**About this task:** Identify each line in the records below that contains the word "details", and copy it.

**Supplied information:**

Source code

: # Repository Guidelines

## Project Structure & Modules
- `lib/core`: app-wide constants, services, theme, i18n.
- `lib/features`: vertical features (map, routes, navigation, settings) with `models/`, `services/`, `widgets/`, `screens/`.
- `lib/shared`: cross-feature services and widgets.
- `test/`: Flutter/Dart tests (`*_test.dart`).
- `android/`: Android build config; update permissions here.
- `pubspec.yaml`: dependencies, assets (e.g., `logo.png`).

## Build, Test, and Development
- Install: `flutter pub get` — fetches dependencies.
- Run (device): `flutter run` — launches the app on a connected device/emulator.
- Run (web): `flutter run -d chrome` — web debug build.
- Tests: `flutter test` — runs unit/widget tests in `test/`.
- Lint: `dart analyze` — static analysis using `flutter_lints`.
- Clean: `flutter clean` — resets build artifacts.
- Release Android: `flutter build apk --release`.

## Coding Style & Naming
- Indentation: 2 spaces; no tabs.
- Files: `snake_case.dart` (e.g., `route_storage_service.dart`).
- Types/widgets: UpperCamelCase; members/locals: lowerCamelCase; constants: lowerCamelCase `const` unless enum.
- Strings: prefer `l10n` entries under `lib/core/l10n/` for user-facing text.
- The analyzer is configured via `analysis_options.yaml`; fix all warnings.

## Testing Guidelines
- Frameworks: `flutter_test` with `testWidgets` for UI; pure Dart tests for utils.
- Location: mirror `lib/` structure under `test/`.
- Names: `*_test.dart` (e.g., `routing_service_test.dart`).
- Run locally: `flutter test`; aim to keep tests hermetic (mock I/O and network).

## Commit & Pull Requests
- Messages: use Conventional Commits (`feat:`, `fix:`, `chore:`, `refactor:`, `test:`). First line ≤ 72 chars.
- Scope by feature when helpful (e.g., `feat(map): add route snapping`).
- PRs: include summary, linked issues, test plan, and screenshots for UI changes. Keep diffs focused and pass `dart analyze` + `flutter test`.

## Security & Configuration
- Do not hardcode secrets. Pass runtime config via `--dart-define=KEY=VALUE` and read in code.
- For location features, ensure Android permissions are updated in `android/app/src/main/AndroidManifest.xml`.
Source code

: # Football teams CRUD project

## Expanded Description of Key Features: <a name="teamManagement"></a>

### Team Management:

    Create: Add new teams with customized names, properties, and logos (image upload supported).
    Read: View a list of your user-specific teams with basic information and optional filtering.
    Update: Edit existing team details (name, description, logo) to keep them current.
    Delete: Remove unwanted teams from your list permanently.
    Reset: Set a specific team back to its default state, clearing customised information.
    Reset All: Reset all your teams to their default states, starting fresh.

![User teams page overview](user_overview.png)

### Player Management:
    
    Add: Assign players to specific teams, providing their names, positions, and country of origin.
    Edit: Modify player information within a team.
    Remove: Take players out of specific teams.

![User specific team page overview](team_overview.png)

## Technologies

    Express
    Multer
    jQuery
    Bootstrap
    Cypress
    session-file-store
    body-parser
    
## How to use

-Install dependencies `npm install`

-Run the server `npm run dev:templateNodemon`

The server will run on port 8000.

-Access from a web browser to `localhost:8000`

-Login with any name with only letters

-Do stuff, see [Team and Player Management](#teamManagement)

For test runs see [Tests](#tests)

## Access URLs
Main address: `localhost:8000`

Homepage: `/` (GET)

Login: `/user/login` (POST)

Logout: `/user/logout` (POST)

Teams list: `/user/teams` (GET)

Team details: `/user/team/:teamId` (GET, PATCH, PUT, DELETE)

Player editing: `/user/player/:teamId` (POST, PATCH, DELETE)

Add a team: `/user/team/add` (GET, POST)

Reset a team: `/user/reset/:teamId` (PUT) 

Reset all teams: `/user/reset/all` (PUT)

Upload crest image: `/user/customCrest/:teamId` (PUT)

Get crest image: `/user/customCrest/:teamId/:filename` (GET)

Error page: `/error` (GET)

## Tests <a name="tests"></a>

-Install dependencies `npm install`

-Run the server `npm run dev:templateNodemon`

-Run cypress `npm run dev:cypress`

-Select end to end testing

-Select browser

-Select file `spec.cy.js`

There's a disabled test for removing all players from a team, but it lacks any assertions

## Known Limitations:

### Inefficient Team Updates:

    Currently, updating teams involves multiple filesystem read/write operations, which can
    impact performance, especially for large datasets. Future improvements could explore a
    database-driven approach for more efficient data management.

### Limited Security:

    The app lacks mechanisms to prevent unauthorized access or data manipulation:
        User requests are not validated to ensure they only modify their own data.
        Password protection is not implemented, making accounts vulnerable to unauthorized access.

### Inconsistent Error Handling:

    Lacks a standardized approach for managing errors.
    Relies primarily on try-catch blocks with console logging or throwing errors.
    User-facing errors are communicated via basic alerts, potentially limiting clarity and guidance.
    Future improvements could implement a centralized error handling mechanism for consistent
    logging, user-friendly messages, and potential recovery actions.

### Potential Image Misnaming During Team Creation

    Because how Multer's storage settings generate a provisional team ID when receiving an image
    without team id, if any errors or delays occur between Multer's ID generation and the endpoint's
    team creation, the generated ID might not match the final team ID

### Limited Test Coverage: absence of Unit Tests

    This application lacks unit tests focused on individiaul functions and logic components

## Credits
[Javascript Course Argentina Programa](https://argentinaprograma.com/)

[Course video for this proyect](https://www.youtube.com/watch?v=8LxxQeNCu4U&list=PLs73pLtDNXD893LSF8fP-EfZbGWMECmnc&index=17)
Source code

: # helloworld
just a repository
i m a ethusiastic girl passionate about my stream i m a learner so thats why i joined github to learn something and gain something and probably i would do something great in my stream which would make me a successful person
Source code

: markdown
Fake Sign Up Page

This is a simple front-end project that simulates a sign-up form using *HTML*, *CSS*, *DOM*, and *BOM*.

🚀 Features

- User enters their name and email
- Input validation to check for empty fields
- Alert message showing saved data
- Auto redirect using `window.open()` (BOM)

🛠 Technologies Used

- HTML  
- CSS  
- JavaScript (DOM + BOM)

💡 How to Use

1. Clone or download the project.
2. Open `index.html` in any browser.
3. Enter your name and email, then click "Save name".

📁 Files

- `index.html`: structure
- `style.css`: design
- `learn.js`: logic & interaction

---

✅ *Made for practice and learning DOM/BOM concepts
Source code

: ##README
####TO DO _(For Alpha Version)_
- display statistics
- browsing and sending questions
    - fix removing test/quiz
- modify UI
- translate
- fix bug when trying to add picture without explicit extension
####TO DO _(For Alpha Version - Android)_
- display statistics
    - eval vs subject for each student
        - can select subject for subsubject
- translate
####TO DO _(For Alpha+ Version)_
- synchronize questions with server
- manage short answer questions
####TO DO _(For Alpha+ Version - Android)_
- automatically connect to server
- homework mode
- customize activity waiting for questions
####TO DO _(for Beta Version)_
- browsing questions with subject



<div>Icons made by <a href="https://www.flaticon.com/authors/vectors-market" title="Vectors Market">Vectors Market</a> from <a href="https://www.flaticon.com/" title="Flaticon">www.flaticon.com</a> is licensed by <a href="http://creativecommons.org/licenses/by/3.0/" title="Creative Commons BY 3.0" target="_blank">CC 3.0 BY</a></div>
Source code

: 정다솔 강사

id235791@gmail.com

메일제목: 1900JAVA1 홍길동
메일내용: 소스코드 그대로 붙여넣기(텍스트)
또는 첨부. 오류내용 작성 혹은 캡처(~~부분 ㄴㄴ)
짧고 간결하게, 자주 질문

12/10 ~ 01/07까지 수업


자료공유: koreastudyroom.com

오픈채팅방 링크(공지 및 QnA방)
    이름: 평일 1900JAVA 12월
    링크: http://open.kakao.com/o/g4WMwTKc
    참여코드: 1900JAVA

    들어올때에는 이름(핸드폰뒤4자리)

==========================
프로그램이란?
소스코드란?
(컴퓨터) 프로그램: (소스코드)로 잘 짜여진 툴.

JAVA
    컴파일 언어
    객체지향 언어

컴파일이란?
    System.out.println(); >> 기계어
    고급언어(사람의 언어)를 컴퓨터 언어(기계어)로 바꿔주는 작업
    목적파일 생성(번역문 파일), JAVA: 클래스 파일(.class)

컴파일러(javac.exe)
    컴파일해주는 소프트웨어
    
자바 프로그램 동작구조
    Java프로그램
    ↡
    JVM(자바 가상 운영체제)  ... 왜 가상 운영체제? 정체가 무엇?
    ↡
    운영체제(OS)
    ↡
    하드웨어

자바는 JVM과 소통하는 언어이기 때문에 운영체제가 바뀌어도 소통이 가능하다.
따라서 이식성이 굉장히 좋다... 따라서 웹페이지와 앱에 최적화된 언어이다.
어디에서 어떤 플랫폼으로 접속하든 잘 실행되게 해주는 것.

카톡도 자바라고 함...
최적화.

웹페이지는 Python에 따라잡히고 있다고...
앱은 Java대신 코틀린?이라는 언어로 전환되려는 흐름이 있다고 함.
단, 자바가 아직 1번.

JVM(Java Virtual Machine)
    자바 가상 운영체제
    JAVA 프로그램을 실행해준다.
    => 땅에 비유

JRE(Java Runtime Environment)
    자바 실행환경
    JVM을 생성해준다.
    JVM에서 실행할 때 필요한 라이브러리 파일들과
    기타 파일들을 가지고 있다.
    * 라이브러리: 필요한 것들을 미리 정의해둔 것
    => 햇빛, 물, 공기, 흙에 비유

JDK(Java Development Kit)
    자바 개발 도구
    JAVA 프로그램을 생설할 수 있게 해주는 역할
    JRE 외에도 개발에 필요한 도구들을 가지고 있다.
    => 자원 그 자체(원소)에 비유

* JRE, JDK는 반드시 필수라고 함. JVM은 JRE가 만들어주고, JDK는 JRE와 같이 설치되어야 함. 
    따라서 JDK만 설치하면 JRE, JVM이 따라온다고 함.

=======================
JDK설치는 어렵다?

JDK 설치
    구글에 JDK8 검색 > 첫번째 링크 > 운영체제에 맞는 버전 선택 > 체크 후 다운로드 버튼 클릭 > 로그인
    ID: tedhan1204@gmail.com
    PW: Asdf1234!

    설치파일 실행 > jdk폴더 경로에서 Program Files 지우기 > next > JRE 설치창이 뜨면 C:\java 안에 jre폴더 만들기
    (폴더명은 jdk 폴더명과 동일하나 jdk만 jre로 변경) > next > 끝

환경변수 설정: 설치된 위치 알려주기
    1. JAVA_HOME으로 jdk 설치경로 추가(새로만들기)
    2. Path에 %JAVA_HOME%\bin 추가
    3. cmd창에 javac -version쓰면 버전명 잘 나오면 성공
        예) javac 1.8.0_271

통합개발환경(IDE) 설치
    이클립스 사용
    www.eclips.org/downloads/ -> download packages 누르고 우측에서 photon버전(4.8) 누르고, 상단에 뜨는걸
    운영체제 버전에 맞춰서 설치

**Reply:**
    Update: Edit existing team details (name, description, logo) to keep them current.
Team details: `/user/team/:teamId` (GET, PATCH, PUT, DELETE)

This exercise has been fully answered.